(Records drawn from a dataset)
══════════════════════════════
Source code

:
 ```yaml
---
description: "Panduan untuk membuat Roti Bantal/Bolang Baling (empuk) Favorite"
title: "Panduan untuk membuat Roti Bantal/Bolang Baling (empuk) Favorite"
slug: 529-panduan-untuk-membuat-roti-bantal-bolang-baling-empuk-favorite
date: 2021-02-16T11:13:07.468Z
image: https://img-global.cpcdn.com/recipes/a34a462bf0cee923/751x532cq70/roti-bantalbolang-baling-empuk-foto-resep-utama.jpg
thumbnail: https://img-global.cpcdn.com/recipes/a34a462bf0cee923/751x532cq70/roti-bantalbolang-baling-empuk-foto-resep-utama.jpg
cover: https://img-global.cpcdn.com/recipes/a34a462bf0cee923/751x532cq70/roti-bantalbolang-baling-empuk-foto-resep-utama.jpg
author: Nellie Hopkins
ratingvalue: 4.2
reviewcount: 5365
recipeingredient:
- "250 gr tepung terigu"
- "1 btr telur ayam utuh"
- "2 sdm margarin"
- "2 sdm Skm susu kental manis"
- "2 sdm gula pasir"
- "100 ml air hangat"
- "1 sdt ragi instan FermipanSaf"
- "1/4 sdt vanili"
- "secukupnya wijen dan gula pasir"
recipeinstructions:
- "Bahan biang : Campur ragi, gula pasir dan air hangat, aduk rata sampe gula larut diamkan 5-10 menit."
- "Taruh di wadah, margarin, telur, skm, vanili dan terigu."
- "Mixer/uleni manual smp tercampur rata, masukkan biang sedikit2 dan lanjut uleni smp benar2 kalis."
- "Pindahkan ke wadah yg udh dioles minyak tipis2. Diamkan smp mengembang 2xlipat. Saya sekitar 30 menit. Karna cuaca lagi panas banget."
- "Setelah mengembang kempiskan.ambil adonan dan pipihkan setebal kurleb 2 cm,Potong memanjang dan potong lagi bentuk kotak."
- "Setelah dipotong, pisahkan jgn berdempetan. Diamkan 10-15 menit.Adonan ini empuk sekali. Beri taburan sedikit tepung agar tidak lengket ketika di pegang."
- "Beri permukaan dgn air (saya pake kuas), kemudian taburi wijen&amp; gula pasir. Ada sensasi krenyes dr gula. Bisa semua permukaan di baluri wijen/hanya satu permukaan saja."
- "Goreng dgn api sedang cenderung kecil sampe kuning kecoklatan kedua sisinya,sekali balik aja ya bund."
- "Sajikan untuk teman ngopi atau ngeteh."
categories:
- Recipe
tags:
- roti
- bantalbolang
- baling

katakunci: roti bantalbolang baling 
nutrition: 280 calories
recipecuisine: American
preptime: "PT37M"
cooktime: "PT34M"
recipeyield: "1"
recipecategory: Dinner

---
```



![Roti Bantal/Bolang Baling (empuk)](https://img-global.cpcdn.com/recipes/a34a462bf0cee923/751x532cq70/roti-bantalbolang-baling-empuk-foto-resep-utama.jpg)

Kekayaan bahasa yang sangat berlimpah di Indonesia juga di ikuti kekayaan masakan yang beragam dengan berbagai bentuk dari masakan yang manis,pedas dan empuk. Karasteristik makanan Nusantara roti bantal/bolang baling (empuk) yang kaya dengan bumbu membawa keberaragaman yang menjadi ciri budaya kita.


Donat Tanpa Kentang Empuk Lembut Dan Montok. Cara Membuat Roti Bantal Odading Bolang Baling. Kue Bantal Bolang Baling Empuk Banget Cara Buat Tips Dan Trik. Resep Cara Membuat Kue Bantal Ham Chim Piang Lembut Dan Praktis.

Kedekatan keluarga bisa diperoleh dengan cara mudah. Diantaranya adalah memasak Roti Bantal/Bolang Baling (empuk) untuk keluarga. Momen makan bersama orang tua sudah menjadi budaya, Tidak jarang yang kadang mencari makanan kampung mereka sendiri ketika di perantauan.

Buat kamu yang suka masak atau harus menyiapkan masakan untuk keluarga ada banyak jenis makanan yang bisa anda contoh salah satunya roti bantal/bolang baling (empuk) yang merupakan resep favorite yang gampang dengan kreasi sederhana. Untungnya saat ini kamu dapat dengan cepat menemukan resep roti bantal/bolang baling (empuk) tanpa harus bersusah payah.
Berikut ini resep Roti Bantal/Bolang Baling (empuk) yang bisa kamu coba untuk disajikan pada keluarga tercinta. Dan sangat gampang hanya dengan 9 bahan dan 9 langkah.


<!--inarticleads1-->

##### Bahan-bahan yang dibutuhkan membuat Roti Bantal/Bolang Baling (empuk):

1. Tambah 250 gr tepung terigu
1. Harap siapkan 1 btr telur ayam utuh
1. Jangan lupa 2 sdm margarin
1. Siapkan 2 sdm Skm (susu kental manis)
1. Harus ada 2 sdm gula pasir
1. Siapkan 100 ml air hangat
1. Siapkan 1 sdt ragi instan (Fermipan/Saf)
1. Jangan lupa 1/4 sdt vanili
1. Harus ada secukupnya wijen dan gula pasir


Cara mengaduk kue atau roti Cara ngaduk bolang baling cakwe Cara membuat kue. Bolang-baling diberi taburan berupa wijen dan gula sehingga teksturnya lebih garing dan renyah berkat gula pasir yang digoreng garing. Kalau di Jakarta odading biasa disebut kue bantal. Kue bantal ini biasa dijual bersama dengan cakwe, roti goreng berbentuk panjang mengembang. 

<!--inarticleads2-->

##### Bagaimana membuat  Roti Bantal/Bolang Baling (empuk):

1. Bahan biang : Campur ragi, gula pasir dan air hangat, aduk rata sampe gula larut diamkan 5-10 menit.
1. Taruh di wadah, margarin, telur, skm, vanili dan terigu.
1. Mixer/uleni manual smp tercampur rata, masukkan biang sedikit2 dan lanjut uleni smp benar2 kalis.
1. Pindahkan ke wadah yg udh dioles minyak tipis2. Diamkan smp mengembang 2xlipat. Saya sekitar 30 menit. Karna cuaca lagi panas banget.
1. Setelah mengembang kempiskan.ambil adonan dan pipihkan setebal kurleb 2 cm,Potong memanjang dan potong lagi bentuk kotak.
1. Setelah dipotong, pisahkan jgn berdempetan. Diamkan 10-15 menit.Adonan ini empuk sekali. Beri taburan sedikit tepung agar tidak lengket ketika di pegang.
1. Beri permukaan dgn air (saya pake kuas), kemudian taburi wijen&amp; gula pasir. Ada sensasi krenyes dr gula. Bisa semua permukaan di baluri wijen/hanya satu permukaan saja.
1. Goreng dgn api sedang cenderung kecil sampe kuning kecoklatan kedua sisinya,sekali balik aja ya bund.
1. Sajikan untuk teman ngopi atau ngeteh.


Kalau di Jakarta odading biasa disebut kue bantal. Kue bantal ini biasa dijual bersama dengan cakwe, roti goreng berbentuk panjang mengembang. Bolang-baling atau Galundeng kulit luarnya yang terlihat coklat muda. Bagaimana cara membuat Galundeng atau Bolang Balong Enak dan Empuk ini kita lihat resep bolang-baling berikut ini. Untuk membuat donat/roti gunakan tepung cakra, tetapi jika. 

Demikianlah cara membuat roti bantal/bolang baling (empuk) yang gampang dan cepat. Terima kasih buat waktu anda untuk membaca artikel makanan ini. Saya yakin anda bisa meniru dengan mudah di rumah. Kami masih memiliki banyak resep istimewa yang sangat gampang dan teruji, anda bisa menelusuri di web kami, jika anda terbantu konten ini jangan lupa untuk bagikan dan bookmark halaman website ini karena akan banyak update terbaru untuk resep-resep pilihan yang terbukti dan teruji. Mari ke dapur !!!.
══════════════════════════════
Every entry must appear in the answer, reproduced exactly.

Source code

:
 ```yaml
---
description: "Panduan untuk membuat Roti Bantal/Bolang Baling (empuk) Favorite"
title: "Panduan untuk membuat Roti Bantal/Bolang Baling (empuk) Favorite"
slug: 529-panduan-untuk-membuat-roti-bantal-bolang-baling-empuk-favorite
date: 2021-02-16T11:13:07.468Z
image: https://img-global.cpcdn.com/recipes/a34a462bf0cee923/751x532cq70/roti-bantalbolang-baling-empuk-foto-resep-utama.jpg
thumbnail: https://img-global.cpcdn.com/recipes/a34a462bf0cee923/751x532cq70/roti-bantalbolang-baling-empuk-foto-resep-utama.jpg
cover: https://img-global.cpcdn.com/recipes/a34a462bf0cee923/751x532cq70/roti-bantalbolang-baling-empuk-foto-resep-utama.jpg
author: Nellie Hopkins
ratingvalue: 4.2
reviewcount: 5365
recipeingredient:
- "250 gr tepung terigu"
- "1 btr telur ayam utuh"
- "2 sdm margarin"
- "2 sdm Skm susu kental manis"
- "2 sdm gula pasir"
- "100 ml air hangat"
- "1 sdt ragi instan FermipanSaf"
- "1/4 sdt vanili"
- "secukupnya wijen dan gula pasir"
recipeinstructions:
- "Bahan biang : Campur ragi, gula pasir dan air hangat, aduk rata sampe gula larut diamkan 5-10 menit."
- "Taruh di wadah, margarin, telur, skm, vanili dan terigu."
- "Mixer/uleni manual smp tercampur rata, masukkan biang sedikit2 dan lanjut uleni smp benar2 kalis."
- "Pindahkan ke wadah yg udh dioles minyak tipis2. Diamkan smp mengembang 2xlipat. Saya sekitar 30 menit. Karna cuaca lagi panas banget."
- "Setelah mengembang kempiskan.ambil adonan dan pipihkan setebal kurleb 2 cm,Potong memanjang dan potong lagi bentuk kotak."
- "Setelah dipotong, pisahkan jgn berdempetan. Diamkan 10-15 menit.Adonan ini empuk sekali. Beri taburan sedikit tepung agar tidak lengket ketika di pegang."
- "Beri permukaan dgn air (saya pake kuas), kemudian taburi wijen&amp; gula pasir. Ada sensasi krenyes dr gula. Bisa semua permukaan di baluri wijen/hanya satu permukaan saja."
- "Goreng dgn api sedang cenderung kecil sampe kuning kecoklatan kedua sisinya,sekali balik aja ya bund."
- "Sajikan untuk teman ngopi atau ngeteh."
categories:
- Recipe
tags:
- roti
- bantalbolang
- baling

katakunci: roti bantalbolang baling 
nutrition: 280 calories
recipecuisine: American
preptime: "PT37M"
cooktime: "PT34M"
recipeyield: "1"
recipecategory: Dinner

---
```



![Roti Bantal/Bolang Baling (empuk)](https://img-global.cpcdn.com/recipes/a34a462bf0cee923/751x532cq70/roti-bantalbolang-baling-empuk-foto-resep-utama.jpg)

Kekayaan bahasa yang sangat berlimpah di Indonesia juga di ikuti kekayaan masakan yang beragam dengan berbagai bentuk dari masakan yang manis,pedas dan empuk. Karasteristik makanan Nusantara roti bantal/bolang baling (empuk) yang kaya dengan bumbu membawa keberaragaman yang menjadi ciri budaya kita.


Donat Tanpa Kentang Empuk Lembut Dan Montok. Cara Membuat Roti Bantal Odading Bolang Baling. Kue Bantal Bolang Baling Empuk Banget Cara Buat Tips Dan Trik. Resep Cara Membuat Kue Bantal Ham Chim Piang Lembut Dan Praktis.

Kedekatan keluarga bisa diperoleh dengan cara mudah. Diantaranya adalah memasak Roti Bantal/Bolang Baling (empuk) untuk keluarga. Momen makan bersama orang tua sudah menjadi budaya, Tidak jarang yang kadang mencari makanan kampung mereka sendiri ketika di perantauan.

Buat kamu yang suka masak atau harus menyiapkan masakan untuk keluarga ada banyak jenis makanan yang bisa anda contoh salah satunya roti bantal/bolang baling (empuk) yang merupakan resep favorite yang gampang dengan kreasi sederhana. Untungnya saat ini kamu dapat dengan cepat menemukan resep roti bantal/bolang baling (empuk) tanpa harus bersusah payah.
Berikut ini resep Roti Bantal/Bolang Baling (empuk) yang bisa kamu coba untuk disajikan pada keluarga tercinta. Dan sangat gampang hanya dengan 9 bahan dan 9 langkah.


<!--inarticleads1-->

##### Bahan-bahan yang dibutuhkan membuat Roti Bantal/Bolang Baling (empuk):

1. Tambah 250 gr tepung terigu
1. Harap siapkan 1 btr telur ayam utuh
1. Jangan lupa 2 sdm margarin
1. Siapkan 2 sdm Skm (susu kental manis)
1. Harus ada 2 sdm gula pasir
1. Siapkan 100 ml air hangat
1. Siapkan 1 sdt ragi instan (Fermipan/Saf)
1. Jangan lupa 1/4 sdt vanili
1. Harus ada secukupnya wijen dan gula pasir


Cara mengaduk kue atau roti Cara ngaduk bolang baling cakwe Cara membuat kue. Bolang-baling diberi taburan berupa wijen dan gula sehingga teksturnya lebih garing dan renyah berkat gula pasir yang digoreng garing. Kalau di Jakarta odading biasa disebut kue bantal. Kue bantal ini biasa dijual bersama dengan cakwe, roti goreng berbentuk panjang mengembang. 

<!--inarticleads2-->

##### Bagaimana membuat  Roti Bantal/Bolang Baling (empuk):

1. Bahan biang : Campur ragi, gula pasir dan air hangat, aduk rata sampe gula larut diamkan 5-10 menit.
1. Taruh di wadah, margarin, telur, skm, vanili dan terigu.
1. Mixer/uleni manual smp tercampur rata, masukkan biang sedikit2 dan lanjut uleni smp benar2 kalis.
1. Pindahkan ke wadah yg udh dioles minyak tipis2. Diamkan smp mengembang 2xlipat. Saya sekitar 30 menit. Karna cuaca lagi panas banget.
1. Setelah mengembang kempiskan.ambil adonan dan pipihkan setebal kurleb 2 cm,Potong memanjang dan potong lagi bentuk kotak.
1. Setelah dipotong, pisahkan jgn berdempetan. Diamkan 10-15 menit.Adonan ini empuk sekali. Beri taburan sedikit tepung agar tidak lengket ketika di pegang.
1. Beri permukaan dgn air (saya pake kuas), kemudian taburi wijen&amp; gula pasir. Ada sensasi krenyes dr gula. Bisa semua permukaan di baluri wijen/hanya satu permukaan saja.
1. Goreng dgn api sedang cenderung kecil sampe kuning kecoklatan kedua sisinya,sekali balik aja ya bund.
1. Sajikan untuk teman ngopi atau ngeteh.


Kalau di Jakarta odading biasa disebut kue bantal. Kue bantal ini biasa dijual bersama dengan cakwe, roti goreng berbentuk panjang mengembang. Bolang-baling atau Galundeng kulit luarnya yang terlihat coklat muda. Bagaimana cara membuat Galundeng atau Bolang Balong Enak dan Empuk ini kita lihat resep bolang-baling berikut ini. Untuk membuat donat/roti gunakan tepung cakra, tetapi jika. 

Demikianlah cara membuat roti bantal/bolang baling (empuk) yang gampang dan cepat. Terima kasih buat waktu anda untuk membaca artikel makanan ini. Saya yakin anda bisa meniru dengan mudah di rumah. Kami masih memiliki banyak resep istimewa yang sangat gampang dan teruji, anda bisa menelusuri di web kami, jika anda terbantu konten ini jangan lupa untuk bagikan dan bookmark halaman website ini karena akan banyak update terbaru untuk resep-resep pilihan yang terbukti dan teruji. Mari ke dapur !!!.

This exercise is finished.